Wisconsin municipalities are holding the line on borrowing, even as rising property values expand their capacity to take on more debt.

Data from the Wisconsin Policy Forum’s 2025 MuniTool shows that general obligation (G.O.) debt across all cities and villages grew just 2.9% in 2023, the smallest annual increase in the past decade.

That modest rise pushed total G.O. debt statewide to $8.8 billion, but most individual municipalities did not contribute to the increase. In fact, only 33.7% of cities and villages reported taking on more debt last year, while the majority held steady or reduced their liabilities. The trend reflects what researchers describe as cautious fiscal management despite rising construction costs, infrastructure demands, and inflation-driven budget pressure.

Compounding the trend is a decline in Wisconsin’s overall municipal debt burden relative to state-imposed limits.

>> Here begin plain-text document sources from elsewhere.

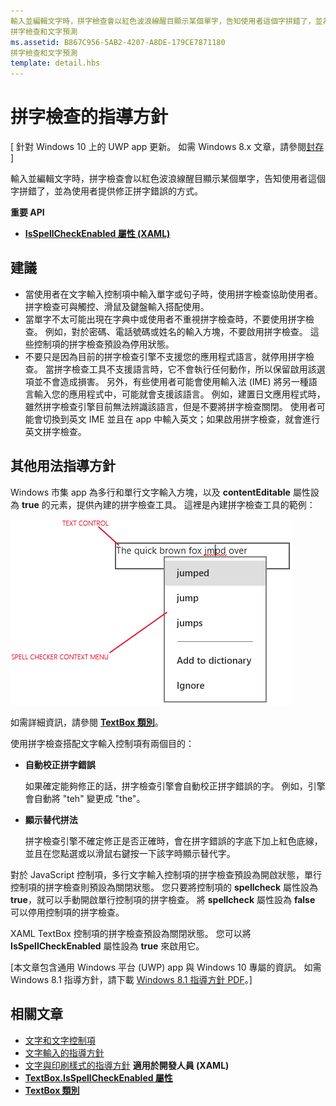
 ```yaml
---
輸入並編輯文字時，拼字檢查會以紅色波浪線醒目顯示某個單字，告知使用者這個字拼錯了，並為使用者提供修正拼字錯誤的方式。
拼字檢查和文字預測
ms.assetid: B867C956-5AB2-4207-A8DE-179CE7871180
拼字檢查和文字預測
template: detail.hbs
---
```


# 拼字檢查的指導方針

\[ 針對 Windows 10 上的 UWP app 更新。 如需 Windows 8.x 文章，請參閱[封存](http://go.microsoft.com/fwlink/p/?linkid=619132) \]

輸入並編輯文字時，拼字檢查會以紅色波浪線醒目顯示某個單字，告知使用者這個字拼錯了，並為使用者提供修正拼字錯誤的方式。

**重要 API**

-   [**IsSpellCheckEnabled 屬性 (XAML)**](https://msdn.microsoft.com/library/windows/apps/br209688)


## <span id="checklist_section"> </span> <span id="CHECKLIST_SECTION"> </span>建議


-   當使用者在文字輸入控制項中輸入單字或句子時，使用拼字檢查協助使用者。 拼字檢查可與觸控、滑鼠及鍵盤輸入搭配使用。
-   當單字不太可能出現在字典中或使用者不重視拼字檢查時，不要使用拼字檢查。 例如，對於密碼、電話號碼或姓名的輸入方塊，不要啟用拼字檢查。 這些控制項的拼字檢查預設為停用狀態。
-   不要只是因為目前的拼字檢查引擎不支援您的應用程式語言，就停用拼字檢查。 當拼字檢查工具不支援語言時，它不會執行任何動作，所以保留啟用該選項並不會造成損害。 另外，有些使用者可能會使用輸入法 (IME) 將另一種語言輸入您的應用程式中，可能就會支援該語言。 例如，建置日文應用程式時，雖然拼字檢查引擎目前無法辨識該語言，但是不要將拼字檢查關閉。 使用者可能會切換到英文 IME 並且在 app 中輸入英文；如果啟用拼字檢查，就會進行英文拼字檢查。

## <span id="Additional_usage_guidance"> </span> <span id="additional_usage_guidance"> </span> <span id="ADDITIONAL_USAGE_GUIDANCE"> </span>其他用法指導方針


Windows 市集 app 為多行和單行文字輸入方塊，以及 **contentEditable** 屬性設為 **true** 的元素，提供內建的拼字檢查工具。 這裡是內建拼字檢查工具的範例：

![內建拼字檢查工具](images/spellchecking.png)

如需詳細資訊，請參閱 [**TextBox 類別**](https://msdn.microsoft.com/library/windows/apps/br209683)。

使用拼字檢查搭配文字輸入控制項有兩個目的：

-   **自動校正拼字錯誤**

    如果確定能夠修正的話，拼字檢查引擎會自動校正拼字錯誤的字。 例如，引擎會自動將 "teh" 變更成 "the"。

-   **顯示替代拼法**

    拼字檢查引擎不確定修正是否正確時，會在拼字錯誤的字底下加上紅色底線，並且在您點選或以滑鼠右鍵按一下該字時顯示替代字。

對於 JavaScript 控制項，多行文字輸入控制項的拼字檢查預設為開啟狀態，單行控制項的拼字檢查則預設為關閉狀態。 您只要將控制項的 **spellcheck** 屬性設為 **true**，就可以手動開啟單行控制項的拼字檢查。 將 **spellcheck** 屬性設為 **false** 可以停用控制項的拼字檢查。

XAML TextBox 控制項的拼字檢查預設為關閉狀態。 您可以將 **IsSpellCheckEnabled** 屬性設為 **true** 來啟用它。

\[本文章包含通用 Windows 平台 (UWP) app 與 Windows 10 專屬的資訊。 如需 Windows 8.1 指導方針，請下載 [Windows 8.1 指導方針 PDF](https://go.microsoft.com/fwlink/p/?linkid=258743)。\]

## <span id="related_topics"> </span>相關文章

* [文字和文字控制項](text-controls.md)
* [文字輸入的指導方針](https://msdn.microsoft.com/library/windows/apps/hh750315)
* [文字與印刷樣式的指導方針](https://msdn.microsoft.com/library/windows/apps/hh700394)
**適用於開發人員 (XAML)**
* [**TextBox.IsSpellCheckEnabled 屬性**](https://msdn.microsoft.com/library/windows/apps/br209688)
* [**TextBox 類別**](https://msdn.microsoft.com/library/windows/apps/br209683)

 






<!--HONumber=Mar16_HO1-->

The state restricts how much debt a municipality can carry by tying the cap to a percentage of total equalized property value. In 2023, municipalities were using just 32.2% of their total allowable debt, down from 35.2% in 2022. A decade ago, that figure was above 40%.

The reduction is not because cities are shrinking their borrowing needs, but because property values across Wisconsin are rising at an unprecedented pace, outpacing both inflation and the rate of new debt issuance. That growth in assessed value effectively increases borrowing capacity without triggering alarms about debt sustainability.

Still, the decision by many municipalities to refrain from borrowing reflects broader caution. In interviews conducted separately with municipal finance officials over the past year, several noted that pandemic-era revenue instability and delayed infrastructure projects created a backlog of needs—but also increased sensitivity to taking on new obligations. In many cases, officials chose to phase projects over longer timelines or wait for federal or state grants to offset borrowing.

The debt restraint comes at a time when many municipalities are juggling competing pressures. Inflation has increased the cost of construction materials, public works contracts, and labor, making previously approved capital improvement plans more expensive to execute. At the same time, rising interest rates have made new debt less attractive, especially for communities without strong credit ratings.

In this environment, some local governments are instead relying on fund balances, state or federal aid, or delaying major infrastructure investments altogether. The outcome is a landscape in which municipal borrowing capacity is growing, but actual borrowing is stagnant or even declining.

This debt pattern is not unique to Wisconsin. Nationwide, municipal borrowing has slowed since the COVID-19 pandemic, even amid significant federal funding infusions through the American Rescue Plan Act (ARPA) and the Infrastructure Investment and Jobs Act.

Many cities have chosen to spend federal dollars on one-time needs rather than use them to leverage more long-term debt. For smaller Wisconsin communities in particular, that choice has meant focusing on essentials—water and sewer upgrades, street resurfacing, or facility maintenance—without expanding their debt portfolios.

The Wisconsin Policy Forum’s analysis makes clear that local debt limits are becoming less restrictive over time, not because of legislative change, but due to the surge in real estate value. Between 2021 and 2024, equalized values across many Wisconsin municipalities rose by double digits, expanding the margin between actual debt and legal caps. This could give local governments more room to maneuver in future years—if they choose to use it.

Whether they will remains uncertain. While some larger cities, like Milwaukee and Madison, are exploring strategic borrowing to address deferred maintenance and public housing backlogs, many smaller municipalities appear committed to a pay-as-you-go strategy. That discipline may shield them from risk in a downturn, but it could also leave infrastructure underfunded if inflation continues to erode purchasing power.

Ultimately, the Forum’s findings point to a complex fiscal environment. Wisconsin municipalities are wealthier on paper, but more cautious in practice. With more capacity to borrow than ever before, many are choosing restraint, an approach shaped as much by recent history as by current opportunity.